Foram dois casos em menos de uma semana. 

No zoológico de Santiago (Chile), um jovem de 20 anos entrou nu na jaula dos leões em uma aparente tentativa de suicídio. Após investir contra os animais, foi atacado, e a administração decidiu abater dois dos felinos. Um tinha nascido no próprio zoo. O outro havia sido resgatado de um circo itinerante. 

A diretora defendeu a ação. “Infelizmente, perdemos dois membros de nossa família. Mas salvamos a vida dessa pessoa.”

Isso foi em 22 de maio, um domingo.

No dia 28 de maio, sábado, um novo caso. 

Um menino de quatro anos caiu no recinto dos gorilas do zoológico de Cincinnati (EUA), por onde ficou por dez minutos antes de um macho ser abatido. Não está claro se o comportamento do gorila indicava que ele estava protegendo a criança ou não. Se a princípio o animal parecia estar defendendo o menino, conforme aumentaram os gritos do público, o primata passou a demonstrar sinais de nervosismo

O diretor defendeu a decisão. “Foi uma decisão difícil, mas a correta, pois salvamos a vida do menino. Poderia ter sido muito pior.” Ele descartou as críticas de que a segurança do recinto precise ser melhorada. 
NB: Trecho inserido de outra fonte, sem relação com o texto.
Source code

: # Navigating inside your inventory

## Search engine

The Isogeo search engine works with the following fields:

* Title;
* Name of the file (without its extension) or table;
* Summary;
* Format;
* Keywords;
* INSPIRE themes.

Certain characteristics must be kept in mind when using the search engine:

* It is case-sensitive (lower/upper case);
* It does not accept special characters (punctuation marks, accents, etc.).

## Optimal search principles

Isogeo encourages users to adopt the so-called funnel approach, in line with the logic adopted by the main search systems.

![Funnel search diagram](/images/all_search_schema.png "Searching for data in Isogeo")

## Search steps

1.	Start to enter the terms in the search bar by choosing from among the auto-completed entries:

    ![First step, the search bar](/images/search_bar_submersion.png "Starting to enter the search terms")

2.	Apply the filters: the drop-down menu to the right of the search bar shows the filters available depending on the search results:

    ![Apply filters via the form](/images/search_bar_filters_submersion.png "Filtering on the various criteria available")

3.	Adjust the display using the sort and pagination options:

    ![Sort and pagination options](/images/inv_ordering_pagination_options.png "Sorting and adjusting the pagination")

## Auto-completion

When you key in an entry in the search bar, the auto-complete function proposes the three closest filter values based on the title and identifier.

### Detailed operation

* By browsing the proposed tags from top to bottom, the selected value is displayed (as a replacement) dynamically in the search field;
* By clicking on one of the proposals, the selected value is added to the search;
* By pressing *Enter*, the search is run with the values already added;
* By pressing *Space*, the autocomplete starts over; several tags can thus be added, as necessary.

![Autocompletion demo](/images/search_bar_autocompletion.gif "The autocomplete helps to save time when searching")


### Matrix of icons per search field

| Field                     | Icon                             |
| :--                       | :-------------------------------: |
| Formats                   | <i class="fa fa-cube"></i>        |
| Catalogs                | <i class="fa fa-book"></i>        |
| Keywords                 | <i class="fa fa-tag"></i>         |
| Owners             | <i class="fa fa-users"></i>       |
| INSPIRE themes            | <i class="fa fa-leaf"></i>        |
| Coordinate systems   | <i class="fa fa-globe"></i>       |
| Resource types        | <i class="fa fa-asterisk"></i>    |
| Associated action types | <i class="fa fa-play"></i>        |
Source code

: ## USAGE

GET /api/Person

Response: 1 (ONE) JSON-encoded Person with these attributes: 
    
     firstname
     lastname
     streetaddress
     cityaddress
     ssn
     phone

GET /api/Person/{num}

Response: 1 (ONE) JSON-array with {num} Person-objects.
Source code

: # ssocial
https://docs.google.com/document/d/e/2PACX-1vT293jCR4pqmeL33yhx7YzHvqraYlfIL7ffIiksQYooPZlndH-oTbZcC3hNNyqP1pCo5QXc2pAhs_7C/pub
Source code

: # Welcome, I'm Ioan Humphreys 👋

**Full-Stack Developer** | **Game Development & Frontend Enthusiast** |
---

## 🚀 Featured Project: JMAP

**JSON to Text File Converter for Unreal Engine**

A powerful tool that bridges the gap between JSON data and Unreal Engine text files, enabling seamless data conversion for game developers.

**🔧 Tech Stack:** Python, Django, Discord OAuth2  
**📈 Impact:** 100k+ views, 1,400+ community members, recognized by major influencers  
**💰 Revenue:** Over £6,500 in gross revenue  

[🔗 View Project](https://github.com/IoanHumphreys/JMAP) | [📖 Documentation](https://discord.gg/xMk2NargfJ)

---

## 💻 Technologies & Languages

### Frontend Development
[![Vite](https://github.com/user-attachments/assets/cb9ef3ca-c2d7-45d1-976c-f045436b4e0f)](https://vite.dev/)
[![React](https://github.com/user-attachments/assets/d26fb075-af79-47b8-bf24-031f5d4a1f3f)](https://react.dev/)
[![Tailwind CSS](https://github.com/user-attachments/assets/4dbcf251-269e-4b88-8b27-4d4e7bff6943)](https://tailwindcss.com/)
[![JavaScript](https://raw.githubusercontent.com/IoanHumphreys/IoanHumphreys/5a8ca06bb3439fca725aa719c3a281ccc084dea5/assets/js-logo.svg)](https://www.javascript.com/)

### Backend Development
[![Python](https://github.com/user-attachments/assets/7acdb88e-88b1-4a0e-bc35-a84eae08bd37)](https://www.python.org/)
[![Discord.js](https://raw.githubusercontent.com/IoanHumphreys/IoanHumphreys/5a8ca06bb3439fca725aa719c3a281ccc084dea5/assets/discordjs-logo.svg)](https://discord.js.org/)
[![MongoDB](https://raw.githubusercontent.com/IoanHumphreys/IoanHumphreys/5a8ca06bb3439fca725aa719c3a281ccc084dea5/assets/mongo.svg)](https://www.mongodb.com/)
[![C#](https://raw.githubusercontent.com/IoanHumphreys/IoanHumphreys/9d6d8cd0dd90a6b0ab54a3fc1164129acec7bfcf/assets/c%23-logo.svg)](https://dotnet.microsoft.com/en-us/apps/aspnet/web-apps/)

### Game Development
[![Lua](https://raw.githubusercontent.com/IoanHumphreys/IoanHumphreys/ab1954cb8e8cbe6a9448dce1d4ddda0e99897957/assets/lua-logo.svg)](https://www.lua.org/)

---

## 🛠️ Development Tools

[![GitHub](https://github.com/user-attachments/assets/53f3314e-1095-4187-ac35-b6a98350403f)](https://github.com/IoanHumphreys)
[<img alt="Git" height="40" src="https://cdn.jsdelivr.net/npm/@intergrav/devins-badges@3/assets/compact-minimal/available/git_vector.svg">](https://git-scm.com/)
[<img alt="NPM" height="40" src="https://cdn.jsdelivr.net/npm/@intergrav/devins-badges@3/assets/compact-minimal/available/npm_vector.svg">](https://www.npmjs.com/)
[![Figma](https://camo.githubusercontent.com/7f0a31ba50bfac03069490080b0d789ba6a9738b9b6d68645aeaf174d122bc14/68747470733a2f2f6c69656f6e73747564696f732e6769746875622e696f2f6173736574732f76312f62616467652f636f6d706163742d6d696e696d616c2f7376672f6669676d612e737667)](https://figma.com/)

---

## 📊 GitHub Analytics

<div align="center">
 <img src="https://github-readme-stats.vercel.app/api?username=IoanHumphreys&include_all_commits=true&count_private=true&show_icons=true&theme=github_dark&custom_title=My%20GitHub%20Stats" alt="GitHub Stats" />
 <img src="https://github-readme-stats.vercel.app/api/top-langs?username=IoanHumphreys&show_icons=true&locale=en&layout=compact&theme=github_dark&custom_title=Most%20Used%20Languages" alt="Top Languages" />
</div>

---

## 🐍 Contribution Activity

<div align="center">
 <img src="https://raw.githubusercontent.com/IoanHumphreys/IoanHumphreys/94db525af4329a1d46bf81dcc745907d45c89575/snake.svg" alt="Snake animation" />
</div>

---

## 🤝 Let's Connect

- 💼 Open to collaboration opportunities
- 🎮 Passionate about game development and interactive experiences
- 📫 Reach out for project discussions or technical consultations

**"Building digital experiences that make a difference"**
Casos como esse, embora trágicos, fazem com que emerjam e sejam relembradas outras violações que fortalecem o discurso pelo fechamento dos zoos.

No caso de Santiago, animais confinados em pequenas jaulas / roubos de espécimes durante a noite / o caso de um elefante que passou por inúmeras operações para remover sacos plásticos de seu estômago / fuga em ao menos três ocasiões de grandes felinos / um incêndio causado por um curto circuito que matou quatro girafas / etc. 

Em Cincinnati, em março deste ano, um urso polar escapou de seu recinto, ainda que em uma área a que os visitantes não tinham acesso. O zoológico, no entanto, não vem sendo apontado pelo público como o principal culpado pelo episódio, mas, sim, a mãe do menino, acusada de negligência. (Ela cuidava de três outras crianças no momento, inclusive uma de colo.)

De toda forma, os dois casos fragilizam a já não tão bem-vista imagem dos zoológicos, cada vez menos aptos a vender a ilusória ideia de serem um reduto de alegria, em que homens e animais vivem em harmonia.